|Developer(s)||Apache Software Foundation|
|Initial release||October 8, 2015|
3.3.0 / June 7, 2022
|Written in||C++, Python, Java|
|Operating system||Linux, macOS, Windows|
|License||Apache License 2.0|
Apache SINGA is an Apache top-level project for developing an open source machine learning library. It provides a flexible architecture for scalable distributed training, is extensible to run over a wide range of hardware, and has a focus on health-care applications.

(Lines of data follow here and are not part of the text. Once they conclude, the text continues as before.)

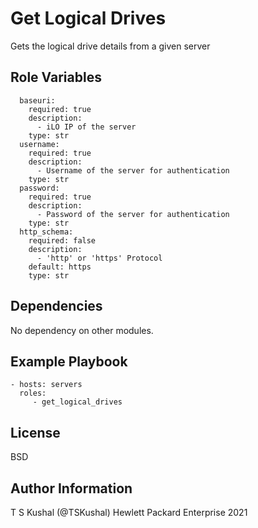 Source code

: Get Logical Drives
=========

Gets the logical drive details from a given server

Role Variables
--------------

```
  baseuri:
    required: true
    description:
      - iLO IP of the server
    type: str
  username:
    required: true
    description:
      - Username of the server for authentication
    type: str
  password:
    required: true
    description:
      - Password of the server for authentication
    type: str
  http_schema:
    required: false
    description:
      - 'http' or 'https' Protocol
    default: https
    type: str
```
Dependencies
------------

No dependency on other modules.

Example Playbook
----------------
```
- hosts: servers
  roles:
     - get_logical_drives
```
License
-------

BSD

Author Information
------------------

T S Kushal (@TSKushal) Hewlett Packard Enterprise 2021 
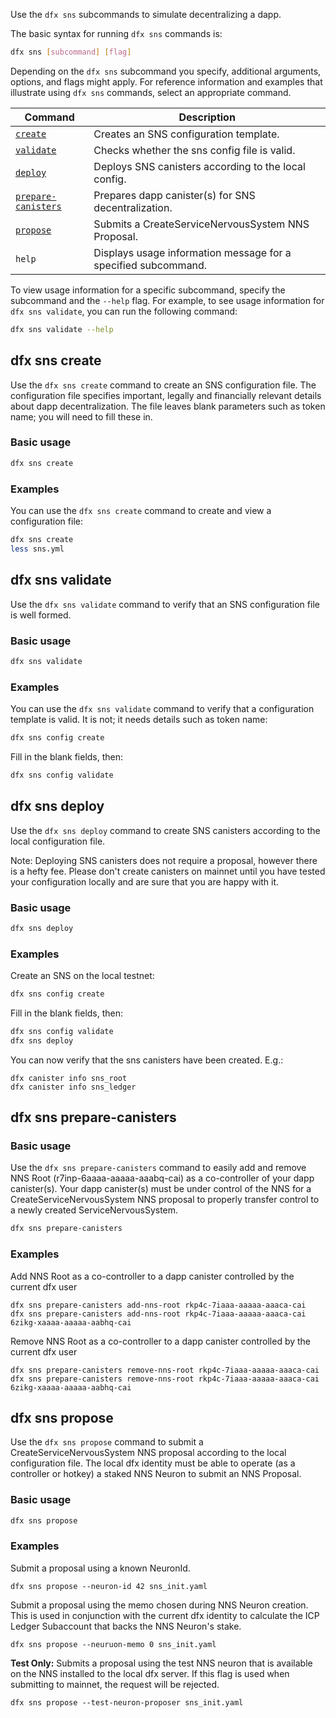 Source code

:
Use the `dfx sns` subcommands to simulate decentralizing a dapp.

The basic syntax for running `dfx sns` commands is:

``` bash
dfx sns [subcommand] [flag]
```

Depending on the `dfx sns` subcommand you specify, additional arguments, options, and flags might apply. For reference information and examples that illustrate using `dfx sns` commands, select an appropriate command.

| Command                                            | Description                                                    |
|----------------------------------------------------|----------------------------------------------------------------|
| [`create`](#_dfx_sns_create)                       | Creates an SNS configuration template.                         |
| [`validate`](#_dfx_sns_validate)                   | Checks whether the sns config file is valid.                   |
| [`deploy`](#_dfx_sns_deploy)                       | Deploys SNS canisters according to the local config.           |
| [`prepare-canisters`](#_dfx_sns_prepare-canisters) | Prepares dapp canister(s) for SNS decentralization.            |
| [`propose`](#_dfx_sns_propose)                     | Submits a CreateServiceNervousSystem NNS Proposal.             |
| `help`                                             | Displays usage information message for a specified subcommand. |

To view usage information for a specific subcommand, specify the subcommand and the `--help` flag. For example, to see usage information for `dfx sns validate`, you can run the following command:

``` bash
dfx sns validate --help
```


## dfx sns create

Use the `dfx sns create` command to create an SNS configuration file. The configuration file specifies important, legally and financially relevant details about dapp decentralization.  The file leaves blank parameters such as token name; you will need to fill these in.

### Basic usage

``` bash
dfx sns create
```

### Examples

You can use the `dfx sns create` command to create and view a configuration file:

``` bash
dfx sns create
less sns.yml
```

## dfx sns validate

Use the `dfx sns validate` command to verify that an SNS configuration file is well formed.

### Basic usage

``` bash
dfx sns validate
```

### Examples

You can use the `dfx sns validate` command to verify that a configuration template is valid.  It is not; it needs details such as token name:

``` bash
dfx sns config create
```
Fill in the blank fields, then:
``` bash
dfx sns config validate
```

## dfx sns deploy

Use the `dfx sns deploy` command to create SNS canisters according to the local configuration file.

Note:  Deploying SNS canisters does not require a proposal, however there is a hefty fee.  Please don't create canisters on mainnet until you have tested your configuration locally and are sure that you are happy with it.

### Basic usage

``` bash
dfx sns deploy
```

### Examples

Create an SNS on the local testnet:
``` bash
dfx sns config create
```
Fill in the blank fields, then:
``` bash
dfx sns config validate
dfx sns deploy
```
You can now verify that the sns canisters have been created.  E.g.:
```
dfx canister info sns_root
dfx canister info sns_ledger
```

## dfx sns prepare-canisters 

### Basic usage

Use the `dfx sns prepare-canisters` command to easily add and remove NNS Root (r7inp-6aaaa-aaaaa-aaabq-cai) 
as a co-controller of your dapp canister(s). Your dapp canister(s) must be under control of the NNS for
a CreateServiceNervousSystem NNS proposal to properly transfer control to a newly created ServiceNervousSystem.

``` bash
dfx sns prepare-canisters 
```

### Examples

Add NNS Root as a co-controller to a dapp canister controlled by the current dfx user

```
dfx sns prepare-canisters add-nns-root rkp4c-7iaaa-aaaaa-aaaca-cai
dfx sns prepare-canisters add-nns-root rkp4c-7iaaa-aaaaa-aaaca-cai 6zikg-xaaaa-aaaaa-aabhq-cai
```

Remove NNS Root as a co-controller to a dapp canister controlled by the current dfx user

```
dfx sns prepare-canisters remove-nns-root rkp4c-7iaaa-aaaaa-aaaca-cai
dfx sns prepare-canisters remove-nns-root rkp4c-7iaaa-aaaaa-aaaca-cai 6zikg-xaaaa-aaaaa-aabhq-cai
```

## dfx sns propose

Use the `dfx sns propose` command to submit a CreateServiceNervousSystem NNS proposal according to the
local configuration file. The local dfx identity must be able to operate (as a controller or hotkey) 
a staked NNS Neuron to submit an NNS Proposal. 

### Basic usage

``` bash
dfx sns propose
```

### Examples

Submit a proposal using a known NeuronId.

```
dfx sns propose --neuron-id 42 sns_init.yaml 
```

Submit a proposal using the memo chosen during NNS Neuron creation. This is used in conjunction
with the current dfx identity to calculate the ICP Ledger Subaccount that backs the NNS Neuron's 
stake.

```
dfx sns propose --neuruon-memo 0 sns_init.yaml 
```

**Test Only:** Submits a proposal using the test NNS neuron that is available on the NNS installed
to the local dfx server. If this flag is used when submitting to mainnet, the request will be rejected.

```
dfx sns propose --test-neuron-proposer sns_init.yaml
``` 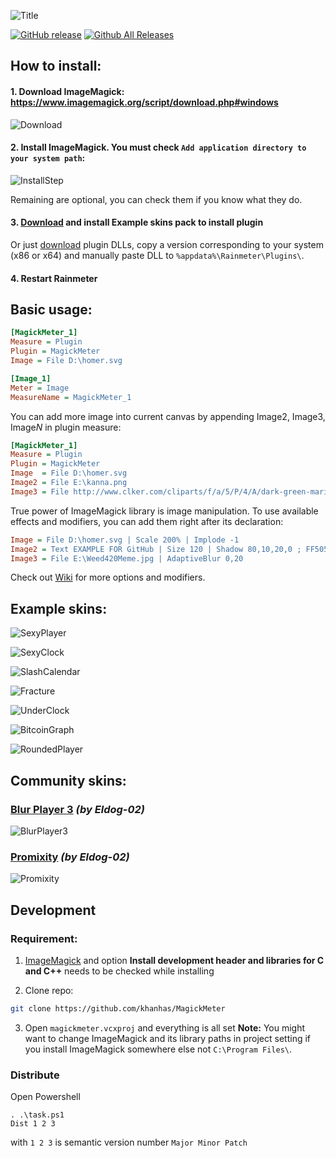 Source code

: ![Title](https://i.imgur.com/1i9SwIk.png) 

[![GitHub release](https://img.shields.io/github/release/khanhas/MagickMeter/all.svg?colorB=97CA00?label=version)](https://github.com/khanhas/MagickMeter/releases/latest) [![Github All Releases](https://img.shields.io/github/downloads/khanhas/MagickMeter/total.svg?colorB=97CA00)](https://github.com/khanhas/MagickMeter/releases)  

## How to install:
#### 1. Download ImageMagick: https://www.imagemagick.org/script/download.php#windows

![Download](https://i.imgur.com/gfjRZxh.png)

#### 2. Install ImageMagick. You must check `Add application directory to your system path`:

![InstallStep](https://i.imgur.com/6TbBlTo.png)
  
Remaining are optional, you can check them if you know what they do.  
#### 3. [Download](https://github.com/khanhas/MagickMeter/releases) and install Example skins pack to install plugin
Or just [download](https://github.com/khanhas/MagickMeter/releases) plugin DLLs, copy a version corresponding to your system (x86 or x64) and manually paste DLL to `%appdata%\Rainmeter\Plugins\`.

#### 4. Restart Rainmeter 

## Basic usage:
```ini
[MagickMeter_1]
Measure = Plugin
Plugin = MagickMeter
Image = File D:\homer.svg

[Image_1]
Meter = Image
MeasureName = MagickMeter_1
```

You can add more image into current canvas by appending Image2, Image3, Image*N* in plugin measure:

```ini
[MagickMeter_1]
Measure = Plugin
Plugin = MagickMeter
Image  = File D:\homer.svg
Image2 = File E:\kanna.png
Image3 = File http://www.clker.com/cliparts/f/a/5/P/4/A/dark-green-marijuana-leaf-vector-format-md.png
```

True power of ImageMagick library is image manipulation. To use available effects and modifiers, you can add them right after its declaration:
```ini
Image = File D:\homer.svg | Scale 200% | Implode -1
Image2 = Text EXAMPLE FOR GitHub | Size 120 | Shadow 80,10,20,0 ; FF5050
Image3 = File E:\Weed420Meme.jpg | AdaptiveBlur 0,20
```

Check out [Wiki](https://github.com/khanhas/MagickMeter/wiki) for more options and modifiers.

## Example skins:

![SexyPlayer](https://i.imgur.com/VggetzK.png)

![SexyClock](https://i.imgur.com/bSWW9eO.png)

![SlashCalendar](https://i.imgur.com/LRpTWO3.png)

![Fracture](https://i.imgur.com/dnCDZvQ.png)

![UnderClock](https://i.imgur.com/aTlATjV.png)

![BitcoinGraph](https://i.imgur.com/r17dnOq.png)

![RoundedPlayer](https://i.imgur.com/oGGKqyc.png)

## Community skins:
### [Blur Player 3](https://eldog-02.deviantart.com/art/Blur-Player-3-721489865) *(by Eldog-02)*

![BlurPlayer3](https://i.imgur.com/JR4r0L1.png)

### [Promixity](https://eldog-02.deviantart.com/art/Proximity-727765286) *(by Eldog-02)*

![Promixity](https://i.imgur.com/rrbjjNh.png)

## Development
### Requirement: 
1. [ImageMagick](https://www.imagemagick.org/script/download.php)
and option **Install development header and libraries for C and C++** needs to be checked while installing

2. Clone repo:
```bash
git clone https://github.com/khanhas/MagickMeter
```

3. Open `magickmeter.vcxproj` and everything is all set
**Note:** You might want to change ImageMagick and its library paths in project setting if you install ImageMagick somewhere else not `C:\Program Files\`.

### Distribute
Open Powershell
```
. .\task.ps1
Dist 1 2 3
```
with `1 2 3` is semantic version number `Major Minor Patch`
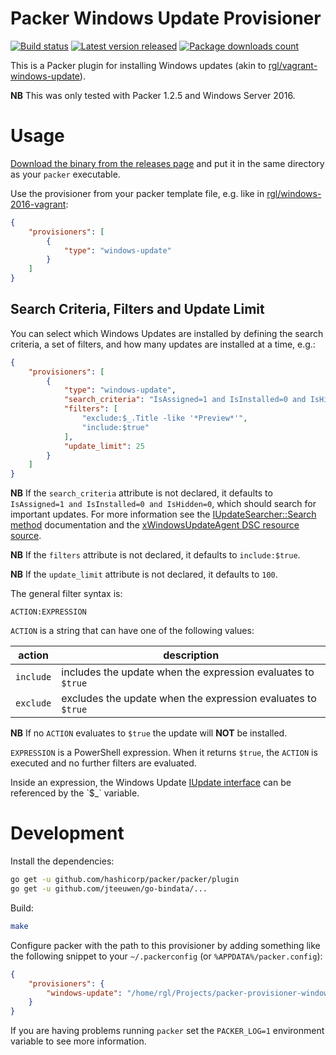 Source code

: # Packer Windows Update Provisioner

[![Build status](https://ci.appveyor.com/api/projects/status/1bmqt9ywh82vhojt?svg=true)](https://ci.appveyor.com/project/rgl/packer-provisioner-windows-update)
[![Latest version released](https://img.shields.io/chocolatey/v/packer-provisioner-windows-update.svg)](https://chocolatey.org/packages/packer-provisioner-windows-update)
[![Package downloads count](https://img.shields.io/chocolatey/dt/packer-provisioner-windows-update.svg)](https://chocolatey.org/packages/packer-provisioner-windows-update)

This is a Packer plugin for installing Windows updates (akin to [rgl/vagrant-windows-update](https://github.com/rgl/vagrant-windows-update)).

**NB** This was only tested with Packer 1.2.5 and Windows Server 2016.

# Usage

[Download the binary from the releases page](https://github.com/rgl/packer-provisioner-windows-update/releases)
and put it in the same directory as your `packer` executable.

Use the provisioner from your packer template file, e.g. like in [rgl/windows-2016-vagrant](https://github.com/rgl/windows-2016-vagrant):

```json
{
    "provisioners": [
        {
            "type": "windows-update"
        }
    ]
}
```

## Search Criteria, Filters and Update Limit

You can select which Windows Updates are installed by defining the search criteria, a set of filters, and how many updates are installed at a time, e.g.:

```json
{
    "provisioners": [
        {
            "type": "windows-update",
            "search_criteria": "IsAssigned=1 and IsInstalled=0 and IsHidden=0",
            "filters": [
                "exclude:$_.Title -like '*Preview*'",
                "include:$true"
            ],
            "update_limit": 25
        }
    ]
}
```

**NB** If the `search_criteria` attribute is not declared, it defaults to `IsAssigned=1 and IsInstalled=0 and IsHidden=0`, which should search for important updates. For more information see the [IUpdateSearcher::Search method](https://docs.microsoft.com/en-us/windows/desktop/api/wuapi/nf-wuapi-iupdatesearcher-search) documentation and the [xWindowsUpdateAgent DSC resource source](https://github.com/PowerShell/xWindowsUpdate/blob/dev/DscResources/MSFT_xWindowsUpdateAgent/MSFT_xWindowsUpdateAgent.psm1).

**NB** If the `filters` attribute is not declared, it defaults to `include:$true`.

**NB** If the `update_limit` attribute is not declared, it defaults to `100`.

The general filter syntax is:

    ACTION:EXPRESSION

`ACTION` is a string that can have one of the following values:

| action    | description                                                  |
| --------- | ------------------------------------------------------------ |
| `include` | includes the update when the expression evaluates to `$true` |
| `exclude` | excludes the update when the expression evaluates to `$true` |

**NB** If no `ACTION` evaluates to `$true` the update will **NOT** be installed.

`EXPRESSION` is a PowerShell expression. When it returns `$true`, the
`ACTION` is executed and no further filters are evaluated.

Inside an expression, the Windows Update [IUpdate interface](https://msdn.microsoft.com/en-us/library/windows/desktop/aa386099(v=vs.85).aspx) can be referenced by the `$_` variable.

# Development

Install the dependencies:

```bash
go get -u github.com/hashicorp/packer/packer/plugin
go get -u github.com/jteeuwen/go-bindata/...
```

Build:

```bash
make
```

Configure packer with the path to this provisioner by adding something like the
following snippet to your `~/.packerconfig` (or `%APPDATA%/packer.config`):

```json
{
    "provisioners": {
        "windows-update": "/home/rgl/Projects/packer-provisioner-windows-update/packer-provisioner-windows-update"
    }
}
```

If you are having problems running `packer` set the `PACKER_LOG=1` environment
variable to see more information.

The SINGA project was initiated by the DB System Group at National University of Singapore in 2014, in collaboration with the database group of Zhejiang University, in order to support complex analytics at scale, and make database systems more intelligent and autonomic. It focused on distributed deep learning by partitioning the model and data onto nodes in a cluster and parallelize the training. The prototype was accepted by Apache Incubator in March 2015, and graduated as a top-level project in October 2019. Seven versions have been released as shown in the following table. Since V1.0, SINGA is general to support traditional machine learning models such as logistic regression. Companies like NetEase, yzBigData and Shentilium are using SINGA for their applications, including healthcare and finance.
|Version||Original release date||Latest version||Release date|
|Current stable version: 3.3.0||2022-06-07||3.3.0||2022-06-07|
|Older version, yet still maintained: 3.2.0||2021-08-15||3.2.0||2021-08-15|
|Older version, yet still maintained: 3.1.0||2020-10-30||3.1.0||2020-10-30|
|Older version, yet still maintained: 3.0.0||2020-04-20||3.0.0||2020-04-20|
|Older version, yet still maintained: 2.0.0||2019-04-20||2.0.0||2019-04-20|
|Older version, yet still maintained: 1.2.0||2018-06-06||1.2.0||2018-06-06|
|Older version, yet still maintained: 1.1.0||2017-02-12||1.1.0||2017-02-12|
|Older version, yet still maintained: 1.0.0||2016-09-08||1.0.0||2016-09-08|
|Old version, no longer maintained: 0.3.0||2016-04-20||0.1.0||2016-04-20|
|Old version, no longer maintained: 0.2.0||2016-01-14||0.2.0||2016-01-14|
|Old version, no longer maintained: 0.1.0||2015-10-08||0.1.0||2015-10-08|
SINGA's software stack includes three major components, namely, core, IO and model. The following figure illustrates these components together with the hardware. The core component provides memory management and tensor operations; IO has classes for reading (and writing) data from (to) disk and network; The model component provides data structures and algorithms for machine learning models, e.g., layers for neural network models, optimizers/initializer/metric/loss for general machine learning models.
Rafiki is a sub module of SINGA for providing machine learning analytics service.